● **AIM OF THE TASK**:
Copy out each line below containing "Policy".
═══
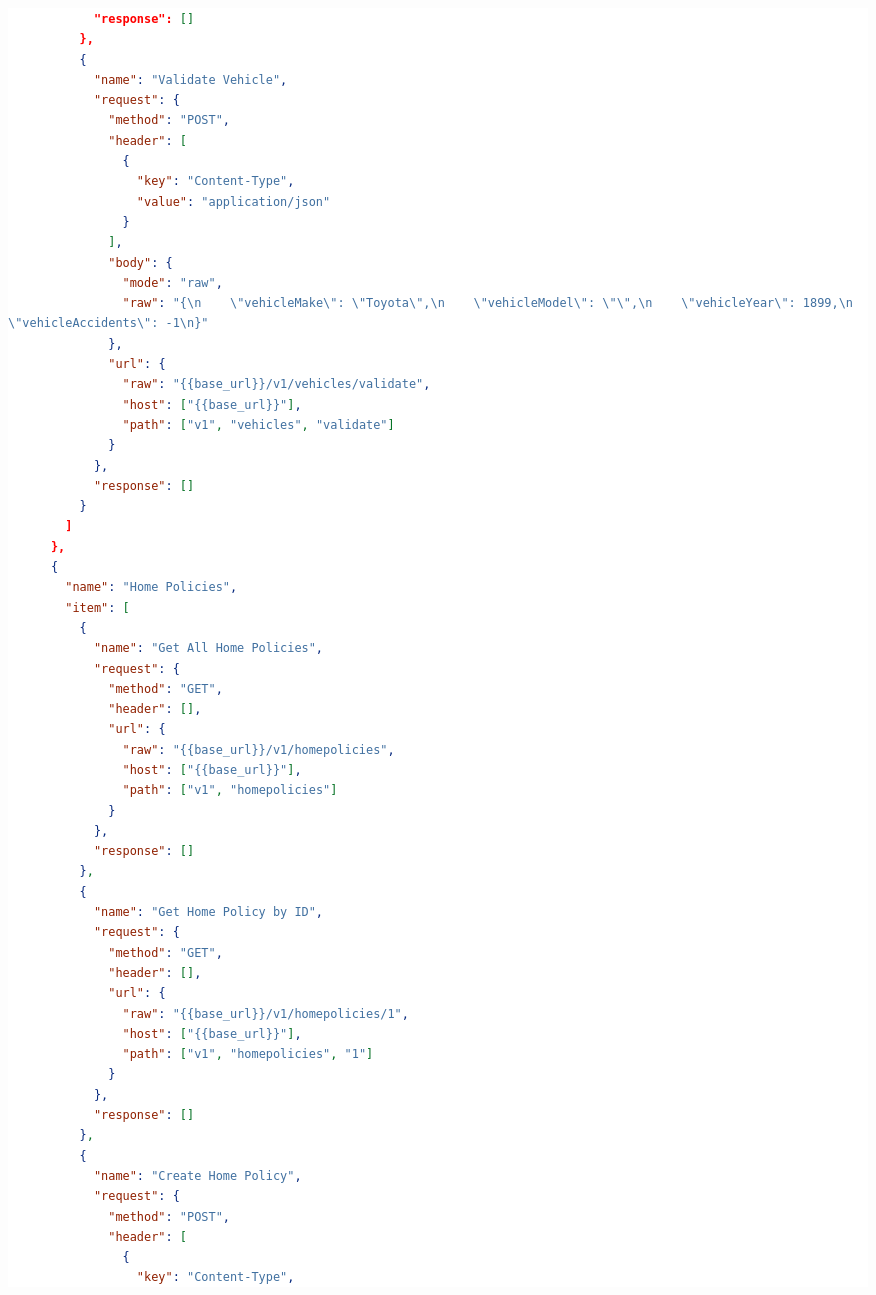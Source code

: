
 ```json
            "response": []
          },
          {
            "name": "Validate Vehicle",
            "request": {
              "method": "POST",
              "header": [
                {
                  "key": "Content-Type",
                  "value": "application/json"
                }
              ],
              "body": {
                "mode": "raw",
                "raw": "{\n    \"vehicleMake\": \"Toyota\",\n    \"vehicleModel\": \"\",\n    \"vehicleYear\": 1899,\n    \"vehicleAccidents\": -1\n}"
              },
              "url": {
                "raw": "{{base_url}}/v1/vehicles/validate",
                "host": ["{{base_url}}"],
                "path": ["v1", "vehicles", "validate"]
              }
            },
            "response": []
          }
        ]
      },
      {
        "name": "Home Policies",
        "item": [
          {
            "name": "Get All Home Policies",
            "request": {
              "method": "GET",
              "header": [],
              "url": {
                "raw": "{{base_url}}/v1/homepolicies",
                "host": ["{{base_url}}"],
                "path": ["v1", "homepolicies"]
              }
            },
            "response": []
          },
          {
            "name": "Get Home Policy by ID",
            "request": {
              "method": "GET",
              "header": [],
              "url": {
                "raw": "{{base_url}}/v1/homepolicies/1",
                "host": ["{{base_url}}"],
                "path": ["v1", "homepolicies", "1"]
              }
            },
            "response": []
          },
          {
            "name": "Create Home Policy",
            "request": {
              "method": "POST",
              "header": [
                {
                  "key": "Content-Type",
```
═══
● **OUTPUT BELOW**:
            "name": "Get Home Policy by ID",
            "name": "Create Home Policy",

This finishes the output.